Mesh infection is a dreaded complication that can cause significant morbidity. As a foreign body, if mesh becomes infected it can be difficult to clear the infection and often requires that the mesh be removed. Based on the characteristics of the hernia and the medical history of the patient, we can get a general idea of the risk of developing a mesh infection. There are several strategies that can be used to reduce the risk of infection in high risk patients. This includes using a different type of mesh and trying to optimize which layer of the abdominal wall to place the mesh. When relevant, this will be discussed in the office prior to surgery. Again, thankfully, mesh infection is not common.

Adhesions to mesh are fairly common, but thankfully do not usually cause any problems. Adhesions are when abdominal contents stick to the abdominal wall and/or mesh. If the intestines have adhesions to the mesh, there is a risk of developing a bowel obstruction. There is also the risk of later bowel injury should the patient require another operation and those adhesions need to be taken down. Adhesions are common after any surgery, and usually do not cause these complications. But they can be problems and we want to do our best to avoid them. First, when possible, using minimally invasive techniques, such as laparoscopic and robotic surgery, can reduce adhesions. Second, whenever possible, I try to place mesh within the layers of the abdominal wall to have a layer between the mesh and the abdominal contents. This can reduce adhesion formation. Finally, whenever mesh has to be placed against the abdominal wall within the abdomen, we use mesh with a coating to minimize the formation of adhesions.

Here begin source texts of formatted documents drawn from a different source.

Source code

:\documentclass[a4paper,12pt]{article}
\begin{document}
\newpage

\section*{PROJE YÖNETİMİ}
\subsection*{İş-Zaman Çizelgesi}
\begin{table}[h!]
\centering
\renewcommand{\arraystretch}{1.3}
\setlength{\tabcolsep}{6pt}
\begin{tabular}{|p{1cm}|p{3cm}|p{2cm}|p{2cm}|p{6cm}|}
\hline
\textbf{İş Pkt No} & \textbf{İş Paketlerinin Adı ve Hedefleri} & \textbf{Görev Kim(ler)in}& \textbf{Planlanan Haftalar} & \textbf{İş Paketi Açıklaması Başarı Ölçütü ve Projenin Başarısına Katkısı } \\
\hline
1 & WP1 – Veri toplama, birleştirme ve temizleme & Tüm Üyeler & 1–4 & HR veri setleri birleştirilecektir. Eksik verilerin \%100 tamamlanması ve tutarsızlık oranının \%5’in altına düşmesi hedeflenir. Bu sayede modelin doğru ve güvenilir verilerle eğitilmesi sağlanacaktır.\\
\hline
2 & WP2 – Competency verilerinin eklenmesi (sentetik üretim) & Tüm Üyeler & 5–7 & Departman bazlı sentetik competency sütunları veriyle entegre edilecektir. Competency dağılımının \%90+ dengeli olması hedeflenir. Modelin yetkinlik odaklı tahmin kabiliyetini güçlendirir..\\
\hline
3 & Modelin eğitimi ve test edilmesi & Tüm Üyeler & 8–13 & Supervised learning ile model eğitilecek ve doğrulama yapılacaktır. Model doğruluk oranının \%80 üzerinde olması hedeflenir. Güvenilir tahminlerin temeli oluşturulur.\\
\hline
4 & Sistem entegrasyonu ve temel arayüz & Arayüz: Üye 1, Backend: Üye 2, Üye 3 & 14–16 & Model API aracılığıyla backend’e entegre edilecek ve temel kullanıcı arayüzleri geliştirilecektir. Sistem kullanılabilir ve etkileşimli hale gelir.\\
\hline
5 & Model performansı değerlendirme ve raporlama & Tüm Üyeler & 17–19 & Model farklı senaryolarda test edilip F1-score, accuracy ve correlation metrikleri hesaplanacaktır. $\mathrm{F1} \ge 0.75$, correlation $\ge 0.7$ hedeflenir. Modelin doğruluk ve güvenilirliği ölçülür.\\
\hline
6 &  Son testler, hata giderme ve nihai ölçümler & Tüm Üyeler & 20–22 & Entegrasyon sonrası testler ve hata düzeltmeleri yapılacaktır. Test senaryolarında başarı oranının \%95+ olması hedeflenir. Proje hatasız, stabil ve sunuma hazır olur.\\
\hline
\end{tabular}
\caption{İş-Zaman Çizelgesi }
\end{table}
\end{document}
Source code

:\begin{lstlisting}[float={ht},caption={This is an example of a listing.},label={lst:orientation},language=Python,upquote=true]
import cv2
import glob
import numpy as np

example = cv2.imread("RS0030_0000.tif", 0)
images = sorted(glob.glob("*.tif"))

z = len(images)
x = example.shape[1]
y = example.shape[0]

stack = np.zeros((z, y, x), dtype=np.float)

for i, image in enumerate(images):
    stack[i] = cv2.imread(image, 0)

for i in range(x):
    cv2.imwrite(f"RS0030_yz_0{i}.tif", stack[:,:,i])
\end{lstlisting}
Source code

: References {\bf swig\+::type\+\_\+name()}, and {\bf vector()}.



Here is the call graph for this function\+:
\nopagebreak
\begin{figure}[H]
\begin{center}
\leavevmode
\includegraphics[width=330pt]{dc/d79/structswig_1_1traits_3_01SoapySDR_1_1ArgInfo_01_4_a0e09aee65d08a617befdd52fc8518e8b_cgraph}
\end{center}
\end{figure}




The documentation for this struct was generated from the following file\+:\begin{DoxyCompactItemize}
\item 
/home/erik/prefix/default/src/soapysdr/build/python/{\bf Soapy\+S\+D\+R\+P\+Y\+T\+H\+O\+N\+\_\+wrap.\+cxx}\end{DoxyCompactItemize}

Erosion occurs when the mesh erodes into an adjacent organ, such as the intestines. Thankfully, this is very rare. But it will usually require removal of the mesh and repair of the involved organ. Placing the mesh within layers of the abdominal wall can help reduce this risk. But, even if mesh needs to be placed within the abdominal cavity, this is again quite rare. 

Mesh migration is when the mesh shifts location after it is placed. This is not common, thankfully, and there are strategies to reduce the chance of this. Not to get too technical, but these strategies include using an adequate sized piece of mesh, closing the patient's own abdominal wall tissues together without too much tension, proper anchoring of the mesh, and placing the mesh within layers of the abdominal wall. Well, if you weren't scared before, how about now?

I want to finish this article with an effort to balance the conversation. As noted multiple times above, these complications can happen, but they are thankfully not common. The lawyer commercials will only emphasize these problems. They will not mention the people who are helped by successful repair of their hernia and they will not mention the problems that would occur if we tried to fix all these hernias without mesh. All this needs to be taken into account when we talk about a surgery, all of the potential risks and benefits of the various options.

My goal is to approach each patient individually and mutually develop a plan that minimizes your risk while maximizing your success. I look forward to discussing this further with you in person.